──書き換えることが出来るだろうか。日本人の、その常識を。


 出来れば思い出したくないし忘れるように努力しているにもかかわらず周りの言動によって強制的に思い出させられてしまう日というものがある。2月14日など、その最たる例であろう。
 12月24日は、我々鍵っ子にとっては「キムチラーメンを食べる聖なる日」であり、そういう意味では忘れてはいけない日なのであるが、しかし、別の、間違った定義を強制的に思い出させられてしまうことが往々にしてある。
 ここで笑って返してしまうのは、日本人の悲しい性と言えよう。欧米人やムスリムなら、己の信念を書けて議論をふっかけるところである。
 …昔は自分もそのくらいの気概はあったんだがな。鍵っ子として弱くなってしまったということだろうか。
 そんな事は置いといて、今年の12月24日は「Rewrite予約開始日」が重なるという、二重の意味で忘れてはいけない日なのである。
 そんなわけで、今日は帰りがけに大須でRewriteの予約をしてから、尾張瀬戸駅のラーメン屋でキムチラーメンを食って帰った。
 Rewriteの予約は、ゲーマーズとGoodwillどっちにしようか迷ったが、ゲーマーズは何か混んでてめんどくさそうだったので、Goodwillにした。GoodwillならEdyも使えるしね。
Rewrite予約票
 沖縄にいたらGoodwill北谷店で予約したんだろうなあ、年百万の不労所得を得られるようになって沖縄に戻りたいなあ、でも年百万じゃギャルゲー買うの厳しいかなあ、とか現実的なんだか非現実的なんだかわからない願いを心に巡らせながら、店外へ。
 店を出たら、ちょうど矢場町から瀬戸駅前行きのバスが出る時間と合っていたので、それに乗って帰ることにした。ら、30分以上も待たされた。起点の名鉄バスセンターから停留所3つしかないのに、何でこんなに遅れるんだか。しかも後から来るはずの三軒屋行きが先に来るとか。どうなっとるんだ。しかも新出来町でその三軒屋行きのバスが故障して動かなくなってたし。
 道が混んでいたのでバスだと電車の倍の一時間半かかったが、しかしおかげで参考書がかなり読み進められたのでよかった。電車やバスの中だと勉強がはかどるのは何故なんだろう。但しクロスシートに座ったときに限る。だからロングシートしかない地下鉄名城線は使えない。て言うか名城線なにげにループしないし。大曽根か矢田か名古屋港で止まっちゃうから、一日中乗ってられないし。全然関係ないがトランパスあと2ヶ月で販売終了てどういうことだ。マナカとか、鍵っ子の俺には全然関係ないし。

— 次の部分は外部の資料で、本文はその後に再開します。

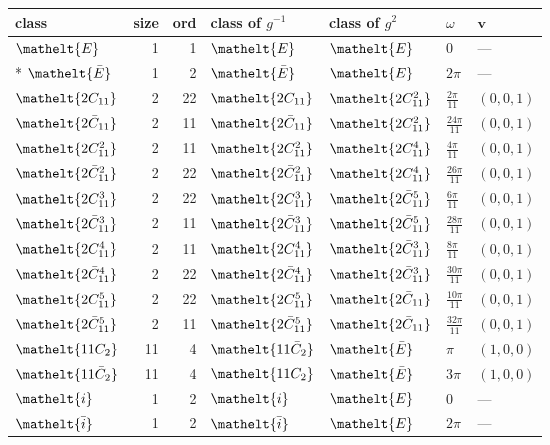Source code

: \documentclass[10pt,a4paper]{article}
\numberwithin{equation}{section}
\newcommand{\eltfont}[1]{{\let\sigma\eltsigma\mathelt{#1}}}
\newcommand{\cls}[1]{\eltfont{#1}}
\newcommand{\dirvec}[3]{(#1, #2, #3)}
\newcommand{\vv}{\mathbf{v}}
\newcommand{\barred}[1]{\bar{#1}}
\begin{document}
{\renewcommand{\arraystretch}{1.3}\begin{longtable}{@{}lrrllll@{}}\toprule
class & size & ord & class of $g^{-1}$ & class of $g^{2}$ & $\omega$ & $\vv$\\\midrule\endhead
\bottomrule\endfoot\endlastfoot
$\cls{E}$ & 1 & 1 & $\cls{E}$ & $\cls{E}$ & $0$ & ---\\*
$\cls{\barred{E}}$ & 1 & 2 & $\cls{\barred{E}}$ & $\cls{E}$ & $2\pi$ & ---\\
$\cls{2C_{11}}$ & 2 & 22 & $\cls{2C_{11}}$ & $\cls{2C_{11}^{2}}$ & $\tfrac{2\pi}{11}$ & $\dirvec{0}{0}{1}$\\
$\cls{2\barred{C}_{11}}$ & 2 & 11 & $\cls{2\barred{C}_{11}}$ & $\cls{2C_{11}^{2}}$ & $\tfrac{24\pi}{11}$ & $\dirvec{0}{0}{1}$\\
$\cls{2C_{11}^{2}}$ & 2 & 11 & $\cls{2C_{11}^{2}}$ & $\cls{2C_{11}^{4}}$ & $\tfrac{4\pi}{11}$ & $\dirvec{0}{0}{1}$\\
$\cls{2\barred{C}_{11}^{2}}$ & 2 & 22 & $\cls{2\barred{C}_{11}^{2}}$ & $\cls{2C_{11}^{4}}$ & $\tfrac{26\pi}{11}$ & $\dirvec{0}{0}{1}$\\
$\cls{2C_{11}^{3}}$ & 2 & 22 & $\cls{2C_{11}^{3}}$ & $\cls{2\barred{C}_{11}^{5}}$ & $\tfrac{6\pi}{11}$ & $\dirvec{0}{0}{1}$\\
$\cls{2\barred{C}_{11}^{3}}$ & 2 & 11 & $\cls{2\barred{C}_{11}^{3}}$ & $\cls{2\barred{C}_{11}^{5}}$ & $\tfrac{28\pi}{11}$ & $\dirvec{0}{0}{1}$\\
$\cls{2C_{11}^{4}}$ & 2 & 11 & $\cls{2C_{11}^{4}}$ & $\cls{2\barred{C}_{11}^{3}}$ & $\tfrac{8\pi}{11}$ & $\dirvec{0}{0}{1}$\\
$\cls{2\barred{C}_{11}^{4}}$ & 2 & 22 & $\cls{2\barred{C}_{11}^{4}}$ & $\cls{2\barred{C}_{11}^{3}}$ & $\tfrac{30\pi}{11}$ & $\dirvec{0}{0}{1}$\\
$\cls{2C_{11}^{5}}$ & 2 & 22 & $\cls{2C_{11}^{5}}$ & $\cls{2\barred{C}_{11}}$ & $\tfrac{10\pi}{11}$ & $\dirvec{0}{0}{1}$\\
$\cls{2\barred{C}_{11}^{5}}$ & 2 & 11 & $\cls{2\barred{C}_{11}^{5}}$ & $\cls{2\barred{C}_{11}}$ & $\tfrac{32\pi}{11}$ & $\dirvec{0}{0}{1}$\\
$\cls{11C_{2}}$ & 11 & 4 & $\cls{11\barred{C}_{2}}$ & $\cls{\barred{E}}$ & $\pi$ & $\dirvec{1}{0}{0}$\\
$\cls{11\barred{C}_{2}}$ & 11 & 4 & $\cls{11C_{2}}$ & $\cls{\barred{E}}$ & $3\pi$ & $\dirvec{1}{0}{0}$\\
$\cls{i}$ & 1 & 2 & $\cls{i}$ & $\cls{E}$ & $0$ & ---\\
$\cls{\barred{i}}$ & 1 & 2 & $\cls{\barred{i}}$ & $\cls{E}$ & $2\pi$ & ---\\

\end{longtable}}
\end{document}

 瀬戸駅に着いて図書館で本の手続きをしていたら、ちょうど目の前で帰りのバスが出てしまった。…まあ、どのみち駅ビルのラーメン屋でキムチラーメンを食べる予定だったからいいのだが。…コンビニでカップ麺とキムチを買って帰るという選択肢もあったのだが。
 キムチラーメンは、まあそれなりの味だった。本来台湾ラーメンの店だから、そこはあんまり期待しちゃいけない。どうでもいいが、何故名古屋人は台湾とかナポリとかベトナムとか、中京圏と全然関係ない地名を食べ物に冠したがるのだろう。
キムチラーメン
 食べながら、「七瀬留美の偉いところはちゃんとラーメン全部食い終わってから店を飛び出したところだよな」等と考えていた。普通は、感情的になって食べずに店を飛び出すか、泣きながら食べてそのまま居続けるかのどちらかである。
 勘定を済ませて店を出たら、既に帰りのバスが止まっていた。あと1分出るのが遅かったら、三十分待ちさせられるところだった。
 帰りのバスの中で、ふと気づいた。
 折原浩平は毎年12月24日にキムチラーメンを食いに行っているが、必ず「女の子と一緒に行っている」のである。つまり、12月24日に取るべき正しい行動は、「男一人でキムチラーメンを食べる」のではなく、「誰でもいいから女の子と一緒にキムチラーメンを食べる」なのである。
 この歳にして、とんでもない間違いに気づいてしまった。しかしこれは、改めろと言われて簡単に改められるものではない。日本社会の常識は未だ「12月24日は恋人同士で過ごすのが最良である」という間違った認識に支配されており、「誰でもいいから異性とキムチラーメンを食べる」という方向に向かう気配は全く無いからである。
 ──書き換えることが出来るだろうか。私の、この運命を。